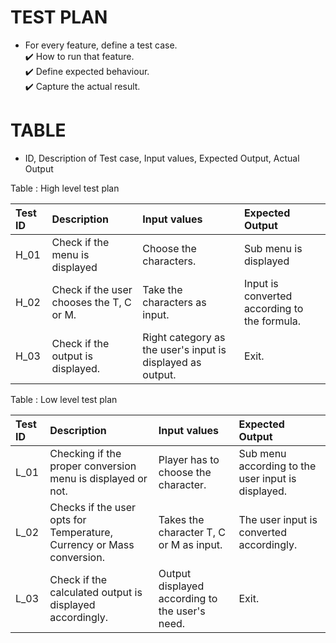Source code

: # TEST PLAN 
* For every feature, define a test case.</br>
:heavy_check_mark: How to run that feature.</br>
:heavy_check_mark: Define expected behaviour.</br>
:heavy_check_mark: Capture the actual result.</br>

# TABLE
* ID, Description of Test case, Input values, Expected Output, Actual Output</br>

Table : High level test plan</br>

|Test ID| Description| Input values| Expected Output|
|:------|:-----------|:-------|:-------|
| H_01 | Check if the menu is displayed | Choose the characters. | Sub menu is displayed |
| H_02 | Check if the user chooses the T, C or M. | Take the characters as input. | Input is converted according to the formula. |
| H_03 | Check if the output is displayed. | Right category as the user's input is displayed as output. | Exit. |

Table : Low level test plan</br>

|Test ID| Description| Input values| Expected Output|
|:------|:-----------|:-------|:-------|
|L_01|Checking if the proper conversion menu is displayed or not.|Player has to choose the character.| Sub menu according to the user input is displayed.|
|L_02|Checks if the user opts for Temperature, Currency or Mass conversion.|Takes the character T, C or M as input.| The user input is converted accordingly.|
|L_03|Check if the calculated output is displayed accordingly.|Output displayed according to the user's need.|Exit.|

- - - - - - -

* Exercise
Reproduce each line in the listing above that mentions the string "accordingly".

* Your response
|L_02|Checks if the user opts for Temperature, Currency or Mass conversion.|Takes the character T, C or M as input.| The user input is converted accordingly.|
|L_03|Check if the calculated output is displayed accordingly.|Output displayed according to the user's need.|Exit.|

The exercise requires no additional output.